<…>
Нас было человек сорок, мы все находились в яме, которую сами выкопали, и, конечно, там были матери с детьми. Вот я и воспроизвожу для него с потрясающим реализмом — в искусстве я за реализм — вопли еврейских матерей за секунду до автоматных очередей, то есть когда они наконец-таки поняли, что детей тоже не пощадят. В такие минуты мать-еврейка готова выдать тысячи децибел.
<…>
Не хочу выглядеть антисемитом, но никто так не воет, как еврейская мать, когда убивают ее детей.
<…>
Культура — это когда матери с малолетними детьми освобождены от копания собственной могилы перед расстрелом.[18]
Это дно бездны. Гари играл ужасом и святотатством, определяя себя «террористом смеха»{135}. В «Цветах дня» и в несколько измененном виде в «Грустных клоунах» он напишет:
Единственным смыслом шутовства и смеха всегда было стремление смягчить удар, но когда их сила переваливает за необходимый жизненный минимум, они становятся настоящей священной пляской живого мертвеца: именно так Ла Марн мало-помалу превратился в вертящегося дервиша.
Чтобы полностью перекрыть доступ к своему прошлому, Гари ухитрялся если и не стирать, то по крайней мере запутывать его следы. В актах гражданского состояния иммигрантов часто попадаются неточности из-за служащих, допускавших ошибки в написании иностранных имен собственных. Так, в свидетельстве о смерти Мины Овчинской указано, что она родилась в городе Виленски, в Польше. Однако такого города нет: так по-польски звучит прилагательное от названия «Вильно». В другом документе, составленном специальным комиссариатом Ниццы 19 ноября 1928 года по результатам расследования, проведенного с целью выдачи удостоверения личности, местом рождения Мины обозначен Вильно.
Ее брат Эльяс Овчинский родился 3 декабря 1878 года в Свечанах. Однако французским властям он, как и Мина, заявил, что родился в Вильно — это видно из его свидетельства о смерти. Несмотря на то что семья Овчинских проживала в городе Свечаны, Мина, имевшая польское гражданство, возможно, решила не осложнять ситуацию и указала местом своего рождения более известный населенный пункт, чем Свечаны, расположенный на российско-польской границе и постоянно переходивший от одного государства к другому; когда они переехали в Ниццу, это была территория советской России.
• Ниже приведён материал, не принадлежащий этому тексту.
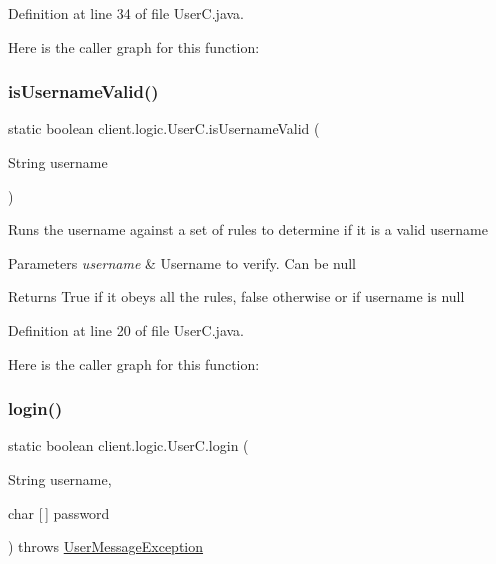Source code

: Definition at line 34 of file User\+C.\+java.

Here is the caller graph for this function\+:
\hypertarget{classclient_1_1logic_1_1_user_c_a62765c4c4912ee02b3ef70f1b9c0fb4e}{}\label{classclient_1_1logic_1_1_user_c_a62765c4c4912ee02b3ef70f1b9c0fb4e} 
\subsubsection{\texorpdfstring{is\+Username\+Valid()}{isUsernameValid()}}
{\footnotesize\ttfamily static boolean client.\+logic.\+User\+C.\+is\+Username\+Valid (\begin{DoxyParamCaption}\item[{String}]{username }\end{DoxyParamCaption})\hspace{0.3cm}{\ttfamily [static]}}

Runs the username against a set of rules to determine if it is a valid username


\begin{DoxyParams}{Parameters}
{\em username} & Username to verify. Can be null \\
\hline
\end{DoxyParams}
\begin{DoxyReturn}{Returns}
True if it obeys all the rules, false otherwise or if username is null 
\end{DoxyReturn}


Definition at line 20 of file User\+C.\+java.

Here is the caller graph for this function\+:
\hypertarget{classclient_1_1logic_1_1_user_c_aa3736b2a54be77a2b631ca49b9980a8c}{}\label{classclient_1_1logic_1_1_user_c_aa3736b2a54be77a2b631ca49b9980a8c} 
\subsubsection{\texorpdfstring{login()}{login()}}
{\footnotesize\ttfamily static boolean client.\+logic.\+User\+C.\+login (\begin{DoxyParamCaption}\item[{String}]{username,  }\item[{char \mbox{[}$\,$\mbox{]}}]{password }\end{DoxyParamCaption}) throws \hyperlink{classpt_1_1up_1_1fe_1_1lpro1613_1_1sharedlib_1_1exceptions_1_1_user_message_exception}{User\+Message\+Exception}\hspace{0.3cm}{\ttfamily [static]}}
Четырнадцатого июля 1920 года между Россией и Польшей вспыхнула война. Красная армия сразу же вошла в Вильно, но уже в конце августа покинула город, который в отличие от прочих территорий, принадлежавших Литве, был присоединен к Польше. Просвещать французских чиновников или военных о гонениях еврейского народа и тех прихотливых и запутанных процедурах передачи захолустного восточноевропейского городка одним государством другому было бы напрасной потерей времени. Скорее всего, именно поэтому Гари, пользуясь тем, что положение в регионе в те времена была нестабильным, неопределенным, называл своей родиной то Польшу, то Россию. Он так хотел стать полноценным гражданином Франции — Франции тридцатых годов, которая, хотя и отличалась ксенофобскими настроениями, но по сравнению с антисемитской Польшей казалась Землей обетованной. Гари заявил, что его отец был русским, православным по вероисповеданию. Он не испытывал угрызений совести от подобной подтасовки фактов. Приходилось приспосабливаться.
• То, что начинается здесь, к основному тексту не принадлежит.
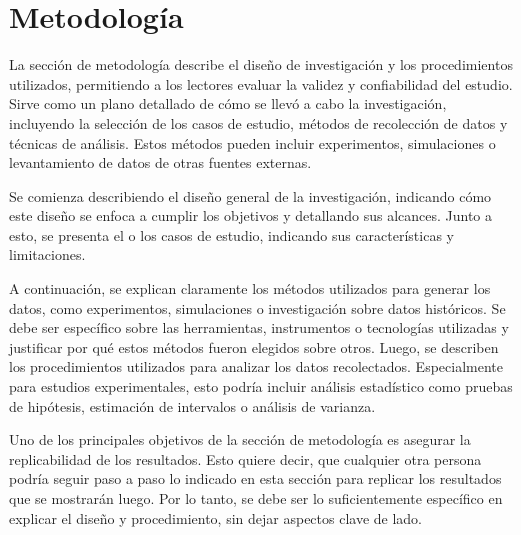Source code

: \section{Metodología}

La sección de metodología describe el diseño de investigación y los procedimientos utilizados, permitiendo a los lectores evaluar la validez y confiabilidad del estudio. Sirve como un plano detallado de cómo se llevó a cabo la investigación, incluyendo la selección de los casos de estudio, métodos de recolección de datos y técnicas de análisis. Estos métodos pueden incluir experimentos, simulaciones o levantamiento de datos de otras fuentes externas.

Se comienza describiendo el diseño general de la investigación, indicando cómo este diseño se enfoca a cumplir los objetivos y detallando sus alcances. Junto a esto, se presenta el o los casos de estudio, indicando sus características y limitaciones.

A continuación, se explican claramente los métodos utilizados para generar los datos, como experimentos, simulaciones o investigación sobre datos históricos. Se debe ser específico sobre las herramientas, instrumentos o tecnologías utilizadas y justificar por qué estos métodos fueron elegidos sobre otros.  Luego, se describen los procedimientos utilizados para analizar los datos recolectados. Especialmente para estudios experimentales, esto podría incluir análisis estadístico como pruebas de hipótesis, estimación de intervalos o análisis de varianza. 

Uno de los principales objetivos de la sección de metodología es asegurar la replicabilidad de los resultados. Esto quiere decir, que cualquier otra persona podría seguir paso a paso lo indicado en esta sección para replicar los resultados que se mostrarán luego. Por lo tanto, se debe ser lo suficientemente específico en explicar el diseño y procedimiento, sin dejar aspectos clave de lado.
Ромен Гари производил впечатление человека, полностью оторвавшегося от своей среды и своей культуры. Как и Мауро, сын Ренато Заги — персонажа его романа «Чародеи», он был «мастером обманывать своих» и после некоторых изменений имиджа совершенно растворил образ маленького Романа Касева, который, впрочем, еще был жив где-то в глубине души этого публичного, виртуозно менявшего маски человека.
Годы, проведенные Роменом Гари в Вильно и Варшаве, были мучительными. Ему случалось смотреть на мир, в котором он рос, глазами своих врагов, но он никогда не смог бы предать мать. Поэтому все усилия переписать собственную историю делались прежде всего для себя и только потом — для французских читателей, ничего не знавших об «экзотике» жизни «понаехавших» в тридцатые годы, в которые он ни за что не хотел возвращаться. На вопрос Франсуа Бонди для журнала «Прев», «что для него значит быть евреем», Гари, явно играя на публику, ответил: «Дать другим возможность ткнуть тебя в дерьмо».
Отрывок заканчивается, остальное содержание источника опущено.